# Euclid's "perfect numbers theorem"

• Oct 1st 2010, 01:48 AM
courteous
Euclid's "perfect numbers theorem"
Quote:

Euclid’s theorem about perfect numbers* depends on the prime divisor property, which will be proved in the next exercise.
Assuming this for the moment, it follows that if $2^n-1$ is a prime $p$,
then the proper divisors of $2^{n-1}p$ are $1,2,2^2,...,2^{n-1}$ and $p,2p,2^2p...,2^{n-2}p$.
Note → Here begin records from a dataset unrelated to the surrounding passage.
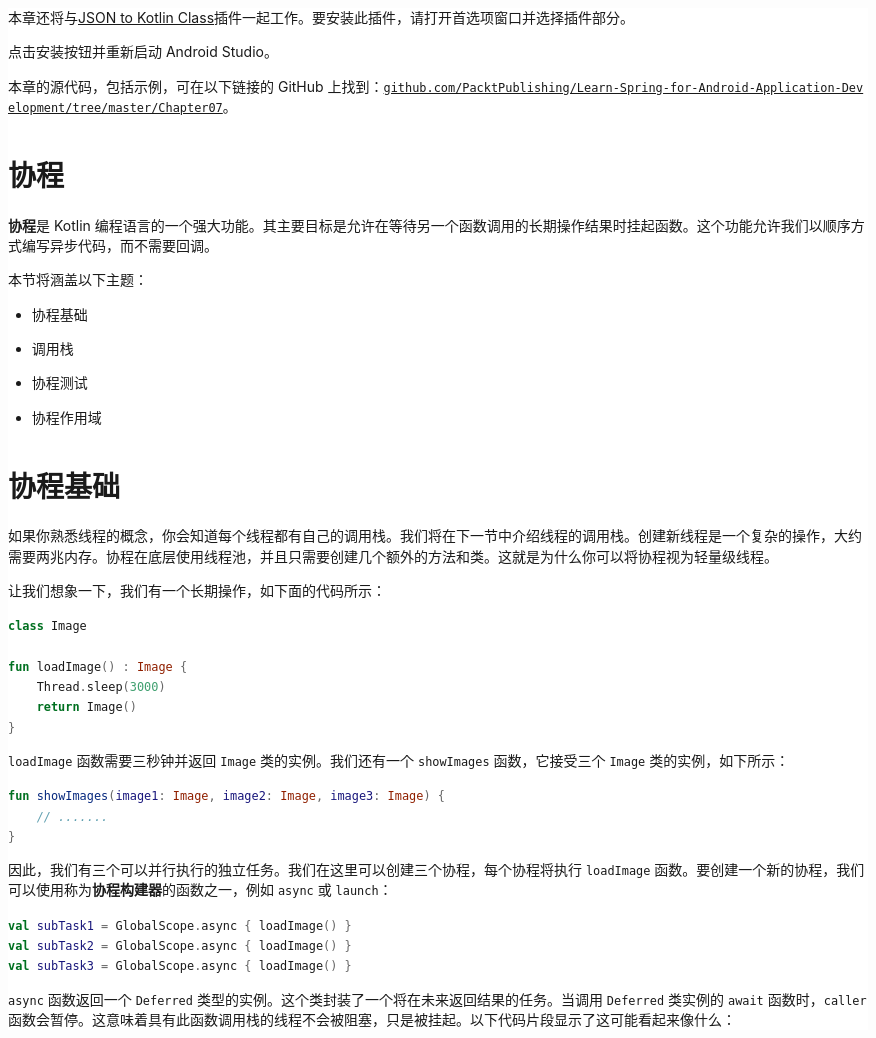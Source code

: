 本章还将与[JSON to Kotlin Class](https://plugins.jetbrains.com/plugin/9960-json-to-kotlin-class-jsontokotlinclass-)插件一起工作。要安装此插件，请打开首选项窗口并选择插件部分。

点击安装按钮并重新启动 Android Studio。

本章的源代码，包括示例，可在以下链接的 GitHub 上找到：[`github.com/PacktPublishing/Learn-Spring-for-Android-Application-Development/tree/master/Chapter07`](https://github.com/PacktPublishing/Learn-Spring-for-Android-Application-Development/tree/master/Chapter07)。

# 协程

**协程**是 Kotlin 编程语言的一个强大功能。其主要目标是允许在等待另一个函数调用的长期操作结果时挂起函数。这个功能允许我们以顺序方式编写异步代码，而不需要回调。

本节将涵盖以下主题：

+   协程基础

+   调用栈

+   协程测试

+   协程作用域

# 协程基础

如果你熟悉线程的概念，你会知道每个线程都有自己的调用栈。我们将在下一节中介绍线程的调用栈。创建新线程是一个复杂的操作，大约需要两兆内存。协程在底层使用线程池，并且只需要创建几个额外的方法和类。这就是为什么你可以将协程视为轻量级线程。

让我们想象一下，我们有一个长期操作，如下面的代码所示：

```kt
class Image

fun loadImage() : Image {
    Thread.sleep(3000)
    return Image()
}
```

`loadImage` 函数需要三秒钟并返回 `Image` 类的实例。我们还有一个 `showImages` 函数，它接受三个 `Image` 类的实例，如下所示：

```kt
fun showImages(image1: Image, image2: Image, image3: Image) {
    // .......
}
```

因此，我们有三个可以并行执行的独立任务。我们在这里可以创建三个协程，每个协程将执行 `loadImage` 函数。要创建一个新的协程，我们可以使用称为**协程构建器**的函数之一，例如 `async` 或 `launch`：

```kt
val subTask1 = GlobalScope.async { loadImage() }
val subTask2 = GlobalScope.async { loadImage() }
val subTask3 = GlobalScope.async { loadImage() }
```

`async` 函数返回一个 `Deferred` 类型的实例。这个类封装了一个将在未来返回结果的任务。当调用 `Deferred` 类实例的 `await` 函数时，`caller` 函数会暂停。这意味着具有此函数调用栈的线程不会被阻塞，只是被挂起。以下代码片段显示了这可能看起来像什么：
Given that the divisors of $2^{n-1}p$ are those just listed, show that $2^{n-1}p$ is perfect when $p=2^n-1$ is prime.
I've done that (just summing all the listed proper divisors and checking $\sum divisors=2^{n-1}p$).

*
That if $2^n-1$ is prime, then
$2^{n-1}(2^n-1)$ is perfect.

Quote:

We can now fill the gap in the proof of Euclid’s theorem on perfect numbers* (above exercise), using the prime divisor property.

Use the prime divisor property* to show that the proper divisors of $2^{n-1}p$, for any odd prime $p$, are $1,2,2^2,...,2^{n-1}$ and $p,2p,2^2p...,2^{n-2}p$.
Help with this one.(Worried)

* If $p$ is a prime that divides $ab$, then $p$ divides $a$ or $b$.